Last year, Barnes received the 2020 BSN Student Award for Scholarship at UA Little Rock for an outstanding paper on injury prevention in healthcare workers.

“This is actually one of the classes I struggled with at first. Dr. Sheila Sullivan, the professor for the class, was really helpful,” Barnes said. “I was working as a psychiatric nurse at the time, and the paper I wrote included a lot of information on resources and examples of how to prevent injuries while on the job. This is important for nurses because nurses are the ones who are doing the heavy lifting with the patients. It’s important to find ways to prevent falls and accidents in the healthcare industry.”

Barnes will graduate from UA Little Rock this summer with his bachelor’s degree in nursing, and he’s looking forward to some free time after spending the last couple of years as both a full-time nurse and full-time student.

“I’m ready to graduate,” Barnes said. “I’m 45 and one of your older students. My wife jokingly calls me the full-time student like I haven’t done anything else lately.”

Unlike other new college graduates, a job hunt is one thing that Barnes doesn’t have to worry about. He joined Arkansas Surgical Hospital in North Little Rock as an operating room circulator registered nurse in March.

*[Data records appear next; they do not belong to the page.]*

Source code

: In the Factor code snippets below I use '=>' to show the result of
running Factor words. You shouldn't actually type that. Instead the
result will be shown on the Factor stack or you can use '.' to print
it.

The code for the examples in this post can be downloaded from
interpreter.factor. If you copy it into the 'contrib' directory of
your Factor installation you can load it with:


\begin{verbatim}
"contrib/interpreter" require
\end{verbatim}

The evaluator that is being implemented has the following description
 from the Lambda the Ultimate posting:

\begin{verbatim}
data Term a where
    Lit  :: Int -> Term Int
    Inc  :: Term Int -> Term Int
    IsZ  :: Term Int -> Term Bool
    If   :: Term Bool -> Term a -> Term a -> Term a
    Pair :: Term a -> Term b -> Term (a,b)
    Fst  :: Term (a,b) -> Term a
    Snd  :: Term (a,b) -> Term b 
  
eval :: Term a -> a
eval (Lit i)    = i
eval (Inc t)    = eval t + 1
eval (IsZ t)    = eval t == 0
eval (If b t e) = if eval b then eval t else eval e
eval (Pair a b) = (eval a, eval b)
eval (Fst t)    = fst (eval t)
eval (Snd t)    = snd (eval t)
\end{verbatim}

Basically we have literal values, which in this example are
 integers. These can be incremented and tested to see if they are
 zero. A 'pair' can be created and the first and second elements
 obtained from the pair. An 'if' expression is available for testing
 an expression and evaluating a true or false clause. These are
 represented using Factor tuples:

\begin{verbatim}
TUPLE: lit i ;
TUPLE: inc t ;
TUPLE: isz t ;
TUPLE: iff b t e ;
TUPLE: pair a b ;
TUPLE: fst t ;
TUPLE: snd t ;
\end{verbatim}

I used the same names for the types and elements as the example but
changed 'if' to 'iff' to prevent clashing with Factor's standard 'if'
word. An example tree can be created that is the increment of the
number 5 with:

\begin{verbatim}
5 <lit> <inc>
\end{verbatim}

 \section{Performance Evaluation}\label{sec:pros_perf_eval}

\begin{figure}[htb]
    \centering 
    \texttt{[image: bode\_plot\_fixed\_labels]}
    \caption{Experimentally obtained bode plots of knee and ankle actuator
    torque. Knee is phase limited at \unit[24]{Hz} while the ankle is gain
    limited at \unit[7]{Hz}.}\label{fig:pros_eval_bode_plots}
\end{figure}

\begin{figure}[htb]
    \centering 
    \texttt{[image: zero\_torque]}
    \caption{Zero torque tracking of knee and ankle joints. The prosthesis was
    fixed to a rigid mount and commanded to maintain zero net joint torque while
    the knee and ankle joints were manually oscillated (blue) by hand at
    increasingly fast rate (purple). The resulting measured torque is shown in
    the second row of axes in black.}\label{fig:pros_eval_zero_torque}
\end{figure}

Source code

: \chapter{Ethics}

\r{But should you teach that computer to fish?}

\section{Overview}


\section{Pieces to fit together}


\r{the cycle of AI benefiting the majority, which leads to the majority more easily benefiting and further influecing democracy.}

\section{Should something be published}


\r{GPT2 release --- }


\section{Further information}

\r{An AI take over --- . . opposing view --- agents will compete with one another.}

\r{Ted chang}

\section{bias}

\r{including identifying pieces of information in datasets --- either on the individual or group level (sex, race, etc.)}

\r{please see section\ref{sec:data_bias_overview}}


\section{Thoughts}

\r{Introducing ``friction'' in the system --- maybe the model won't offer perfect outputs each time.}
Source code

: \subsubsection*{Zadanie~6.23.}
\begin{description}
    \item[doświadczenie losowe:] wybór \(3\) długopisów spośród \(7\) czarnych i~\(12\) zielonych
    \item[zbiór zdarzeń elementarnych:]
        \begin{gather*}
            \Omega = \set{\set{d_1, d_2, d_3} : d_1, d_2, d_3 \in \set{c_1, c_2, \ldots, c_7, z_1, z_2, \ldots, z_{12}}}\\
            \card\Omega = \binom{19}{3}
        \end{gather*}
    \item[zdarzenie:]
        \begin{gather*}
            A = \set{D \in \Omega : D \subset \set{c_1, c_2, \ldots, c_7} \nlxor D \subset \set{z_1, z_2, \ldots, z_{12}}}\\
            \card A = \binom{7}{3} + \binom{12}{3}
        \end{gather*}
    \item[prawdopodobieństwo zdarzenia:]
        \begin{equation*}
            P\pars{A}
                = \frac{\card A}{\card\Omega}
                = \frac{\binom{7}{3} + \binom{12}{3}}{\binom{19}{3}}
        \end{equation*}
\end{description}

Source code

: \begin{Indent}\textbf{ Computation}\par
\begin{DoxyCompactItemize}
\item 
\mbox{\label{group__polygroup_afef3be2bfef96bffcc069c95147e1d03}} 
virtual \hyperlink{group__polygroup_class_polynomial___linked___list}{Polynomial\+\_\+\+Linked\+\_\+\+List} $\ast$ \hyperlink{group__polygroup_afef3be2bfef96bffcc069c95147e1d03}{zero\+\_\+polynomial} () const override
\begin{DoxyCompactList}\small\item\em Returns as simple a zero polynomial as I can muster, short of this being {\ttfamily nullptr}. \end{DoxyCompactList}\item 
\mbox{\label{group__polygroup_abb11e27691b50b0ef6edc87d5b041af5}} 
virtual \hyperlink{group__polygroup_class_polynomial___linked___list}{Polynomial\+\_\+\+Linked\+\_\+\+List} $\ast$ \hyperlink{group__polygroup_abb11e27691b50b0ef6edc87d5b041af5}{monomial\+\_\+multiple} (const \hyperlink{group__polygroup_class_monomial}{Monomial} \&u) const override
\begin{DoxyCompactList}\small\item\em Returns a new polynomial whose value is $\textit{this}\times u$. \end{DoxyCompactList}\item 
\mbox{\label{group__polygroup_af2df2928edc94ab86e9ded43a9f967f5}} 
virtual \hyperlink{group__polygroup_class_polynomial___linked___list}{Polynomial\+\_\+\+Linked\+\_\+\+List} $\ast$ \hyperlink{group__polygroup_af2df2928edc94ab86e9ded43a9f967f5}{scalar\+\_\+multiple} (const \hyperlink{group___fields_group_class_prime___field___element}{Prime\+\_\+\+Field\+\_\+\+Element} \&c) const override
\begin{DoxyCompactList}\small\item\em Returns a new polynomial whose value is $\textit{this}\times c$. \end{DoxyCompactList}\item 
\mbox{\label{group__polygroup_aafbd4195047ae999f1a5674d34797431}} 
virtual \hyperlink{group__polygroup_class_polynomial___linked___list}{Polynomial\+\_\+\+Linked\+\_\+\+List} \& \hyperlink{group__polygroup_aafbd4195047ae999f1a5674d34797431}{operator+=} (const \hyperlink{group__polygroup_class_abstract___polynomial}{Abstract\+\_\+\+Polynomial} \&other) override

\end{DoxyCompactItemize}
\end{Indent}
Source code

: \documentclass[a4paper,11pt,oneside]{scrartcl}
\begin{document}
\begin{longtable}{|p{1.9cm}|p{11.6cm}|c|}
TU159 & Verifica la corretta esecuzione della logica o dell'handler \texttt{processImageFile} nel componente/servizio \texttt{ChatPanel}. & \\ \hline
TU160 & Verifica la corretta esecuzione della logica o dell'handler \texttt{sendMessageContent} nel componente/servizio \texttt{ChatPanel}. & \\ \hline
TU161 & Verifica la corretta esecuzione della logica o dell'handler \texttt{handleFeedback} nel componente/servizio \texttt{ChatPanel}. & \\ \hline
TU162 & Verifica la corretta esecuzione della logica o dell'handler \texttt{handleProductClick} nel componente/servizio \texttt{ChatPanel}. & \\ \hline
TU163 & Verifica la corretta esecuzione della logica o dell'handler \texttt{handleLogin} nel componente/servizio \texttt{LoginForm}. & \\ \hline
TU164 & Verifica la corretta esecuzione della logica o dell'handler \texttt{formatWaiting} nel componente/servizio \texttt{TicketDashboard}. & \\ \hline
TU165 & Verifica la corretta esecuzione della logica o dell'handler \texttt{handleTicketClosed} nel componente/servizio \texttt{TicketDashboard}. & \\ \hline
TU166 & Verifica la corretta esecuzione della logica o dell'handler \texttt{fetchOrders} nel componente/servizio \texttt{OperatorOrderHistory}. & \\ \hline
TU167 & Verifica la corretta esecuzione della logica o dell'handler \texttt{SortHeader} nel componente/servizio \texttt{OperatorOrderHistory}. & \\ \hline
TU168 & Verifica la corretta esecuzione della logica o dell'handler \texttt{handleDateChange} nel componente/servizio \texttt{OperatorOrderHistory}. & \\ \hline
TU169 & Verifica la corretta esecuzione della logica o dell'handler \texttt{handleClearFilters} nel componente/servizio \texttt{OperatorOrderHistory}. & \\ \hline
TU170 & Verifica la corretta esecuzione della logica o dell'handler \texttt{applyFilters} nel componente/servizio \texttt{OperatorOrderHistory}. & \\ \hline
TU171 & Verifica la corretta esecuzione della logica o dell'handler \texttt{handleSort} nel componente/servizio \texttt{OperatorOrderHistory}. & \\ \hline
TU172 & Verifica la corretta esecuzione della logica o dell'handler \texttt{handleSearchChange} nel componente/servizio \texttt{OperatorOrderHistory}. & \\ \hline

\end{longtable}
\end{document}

“It’s completely different from any other area of nursing,” Barnes said. “We are helping to advocate for the patient and the surgeon, but the patient is usually only awake for about three minutes once they are wheeled into the surgery room. You mostly get to know the equipment. Preventing infection is the biggest thing we do because there is a big risk of infection during surgeries.”

Barnes is looking forward to continuing his career as a nurse. He feels that nurses have an important role in healthcare.

“We are the ones who are there and get to know the families and patients and everything,” Barnes said. “We are the ones who are helping the doctors and helping everyone come together to help the patients. We know them the best and pick up on things that the patient may not be saying. We are the middle man of the interdisciplinary team and are able to offer the most information to help the patient.”